= City View, Ottawa =

Neighbourhood in Ontario, Canada

City View (also known as St. Claire Gardens) is a neighbourhood in College Ward in the west end of the city of Ottawa, Ontario, Canada. It is located within the former city of Nepean.

Most of the homes in it were built from the 1930s to the 1960s. By the early 2000s some of the home were beginning to be demolished and replaced with in-fill. That has continued into the mid-2020s.

The area existed as a police village from 1954 to 1974. Its boundaries at the time were:
- North: the former Ottawa city limits (parallel to Baseline Road) to the north;
- East: Clyde Avenue until its intersection with Merivale, then east to a line behind the homes on the east side Gibey Dr then south to Capilano Dr then west to Merivale then south to the southern boundary;
- South: Meadowlands Drive
- West: The now in-filled section of Pinecrest creek behind the homes on the west side of Thatcher Street to David Dr and continuing east in a straight line past Withrow Avenue until what is now Lentini Way and then due north along the eastern boundary of what is now Algonquin College.

Due to its older history, the neighbourhood is set up with a grid pattern of streets.

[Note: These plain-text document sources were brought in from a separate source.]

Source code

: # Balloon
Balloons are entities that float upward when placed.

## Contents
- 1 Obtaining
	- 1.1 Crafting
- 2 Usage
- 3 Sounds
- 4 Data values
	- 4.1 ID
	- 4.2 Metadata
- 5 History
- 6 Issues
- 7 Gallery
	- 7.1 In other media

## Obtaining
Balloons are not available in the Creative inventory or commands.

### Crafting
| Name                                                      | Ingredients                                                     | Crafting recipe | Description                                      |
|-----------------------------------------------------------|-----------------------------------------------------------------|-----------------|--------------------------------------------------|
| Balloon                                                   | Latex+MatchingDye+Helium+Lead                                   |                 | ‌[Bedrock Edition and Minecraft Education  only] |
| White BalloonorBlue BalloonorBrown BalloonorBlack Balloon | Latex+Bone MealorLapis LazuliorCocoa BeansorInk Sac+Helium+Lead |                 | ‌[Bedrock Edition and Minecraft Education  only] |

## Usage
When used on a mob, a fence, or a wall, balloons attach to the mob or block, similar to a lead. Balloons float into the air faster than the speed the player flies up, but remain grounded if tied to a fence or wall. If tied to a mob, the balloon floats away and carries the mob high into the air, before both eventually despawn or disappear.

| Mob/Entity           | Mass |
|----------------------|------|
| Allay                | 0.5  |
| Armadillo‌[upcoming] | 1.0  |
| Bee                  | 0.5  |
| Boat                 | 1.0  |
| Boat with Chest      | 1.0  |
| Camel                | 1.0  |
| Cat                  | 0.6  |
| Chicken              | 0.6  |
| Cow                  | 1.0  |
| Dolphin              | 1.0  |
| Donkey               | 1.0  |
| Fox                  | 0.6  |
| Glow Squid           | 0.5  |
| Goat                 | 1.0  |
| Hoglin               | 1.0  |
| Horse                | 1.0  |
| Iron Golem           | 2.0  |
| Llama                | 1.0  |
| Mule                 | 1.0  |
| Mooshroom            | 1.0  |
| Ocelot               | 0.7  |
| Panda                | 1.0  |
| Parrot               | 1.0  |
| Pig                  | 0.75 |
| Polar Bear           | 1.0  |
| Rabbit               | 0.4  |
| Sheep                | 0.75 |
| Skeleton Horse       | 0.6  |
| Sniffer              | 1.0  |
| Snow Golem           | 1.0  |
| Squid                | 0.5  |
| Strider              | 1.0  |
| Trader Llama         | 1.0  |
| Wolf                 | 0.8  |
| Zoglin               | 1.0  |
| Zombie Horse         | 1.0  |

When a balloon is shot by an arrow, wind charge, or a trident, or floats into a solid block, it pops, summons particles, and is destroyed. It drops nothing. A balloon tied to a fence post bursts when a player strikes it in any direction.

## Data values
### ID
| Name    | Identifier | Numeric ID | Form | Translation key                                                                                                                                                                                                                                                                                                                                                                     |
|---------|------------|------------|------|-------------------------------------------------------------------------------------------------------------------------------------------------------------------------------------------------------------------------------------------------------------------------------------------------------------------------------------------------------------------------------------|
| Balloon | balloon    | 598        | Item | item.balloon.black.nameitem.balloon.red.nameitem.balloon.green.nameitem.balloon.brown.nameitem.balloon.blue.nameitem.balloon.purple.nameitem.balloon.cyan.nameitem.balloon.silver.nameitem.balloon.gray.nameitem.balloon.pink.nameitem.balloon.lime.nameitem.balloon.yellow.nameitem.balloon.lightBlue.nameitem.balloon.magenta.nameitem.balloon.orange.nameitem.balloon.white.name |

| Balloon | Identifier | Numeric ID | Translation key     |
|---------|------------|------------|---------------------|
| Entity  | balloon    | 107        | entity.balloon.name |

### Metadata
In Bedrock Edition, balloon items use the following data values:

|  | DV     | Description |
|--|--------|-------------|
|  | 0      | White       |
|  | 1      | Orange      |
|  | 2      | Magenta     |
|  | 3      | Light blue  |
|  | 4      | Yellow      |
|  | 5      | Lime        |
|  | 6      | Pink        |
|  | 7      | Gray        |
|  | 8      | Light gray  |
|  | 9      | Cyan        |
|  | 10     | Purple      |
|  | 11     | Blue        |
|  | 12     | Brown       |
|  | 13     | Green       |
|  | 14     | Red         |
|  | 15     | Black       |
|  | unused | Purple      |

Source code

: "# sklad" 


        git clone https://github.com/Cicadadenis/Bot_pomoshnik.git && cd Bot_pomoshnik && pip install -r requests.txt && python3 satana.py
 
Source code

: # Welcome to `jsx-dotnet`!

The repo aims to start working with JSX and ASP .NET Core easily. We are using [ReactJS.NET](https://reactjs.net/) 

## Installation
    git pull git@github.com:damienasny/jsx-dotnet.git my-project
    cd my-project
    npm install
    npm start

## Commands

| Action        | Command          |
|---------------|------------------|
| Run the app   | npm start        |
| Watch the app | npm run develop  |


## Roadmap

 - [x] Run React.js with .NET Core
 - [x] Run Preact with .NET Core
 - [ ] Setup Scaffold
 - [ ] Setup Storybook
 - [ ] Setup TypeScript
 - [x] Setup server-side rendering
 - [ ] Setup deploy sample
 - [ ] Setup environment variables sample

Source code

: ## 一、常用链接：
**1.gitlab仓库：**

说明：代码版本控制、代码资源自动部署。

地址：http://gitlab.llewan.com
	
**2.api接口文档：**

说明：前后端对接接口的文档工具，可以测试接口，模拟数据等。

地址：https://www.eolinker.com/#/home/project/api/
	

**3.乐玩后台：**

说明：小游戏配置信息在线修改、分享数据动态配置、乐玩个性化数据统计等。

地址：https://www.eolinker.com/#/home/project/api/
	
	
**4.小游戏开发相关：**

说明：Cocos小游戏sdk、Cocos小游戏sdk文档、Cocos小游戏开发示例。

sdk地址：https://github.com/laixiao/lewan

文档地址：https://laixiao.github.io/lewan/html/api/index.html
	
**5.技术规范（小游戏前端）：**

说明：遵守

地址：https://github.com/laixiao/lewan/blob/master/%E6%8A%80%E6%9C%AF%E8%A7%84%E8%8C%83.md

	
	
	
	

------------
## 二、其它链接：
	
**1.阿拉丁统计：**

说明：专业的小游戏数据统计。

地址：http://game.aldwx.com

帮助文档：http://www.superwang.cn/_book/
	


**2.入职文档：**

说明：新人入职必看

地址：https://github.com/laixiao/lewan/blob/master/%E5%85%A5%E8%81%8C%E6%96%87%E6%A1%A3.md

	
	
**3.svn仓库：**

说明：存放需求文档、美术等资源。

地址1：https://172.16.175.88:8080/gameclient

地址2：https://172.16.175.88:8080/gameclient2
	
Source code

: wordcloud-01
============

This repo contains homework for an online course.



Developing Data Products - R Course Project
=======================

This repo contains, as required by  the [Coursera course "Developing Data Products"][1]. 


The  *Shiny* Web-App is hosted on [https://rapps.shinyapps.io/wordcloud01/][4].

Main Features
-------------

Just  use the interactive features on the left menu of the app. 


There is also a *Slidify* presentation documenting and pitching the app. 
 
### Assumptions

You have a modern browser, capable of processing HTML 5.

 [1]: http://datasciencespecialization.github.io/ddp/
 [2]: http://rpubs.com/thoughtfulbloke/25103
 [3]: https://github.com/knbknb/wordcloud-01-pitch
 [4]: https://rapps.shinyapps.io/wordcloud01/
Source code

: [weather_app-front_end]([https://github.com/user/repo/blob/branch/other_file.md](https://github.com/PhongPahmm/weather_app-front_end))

According to the Canada 2011 Census, the population of this area was approximately 3,321.
The neighbourhood is right next to Algonquin College, and contains Elizabeth Wynwood High School. It contains a number of small parks; St. Nicholas Park, Starwood Park, City View Park and Doug Frobel Park. The neighbourhood also contains the Nepean Museum. The City View Curling Club is on the other side of Merivale on Capilano Drive.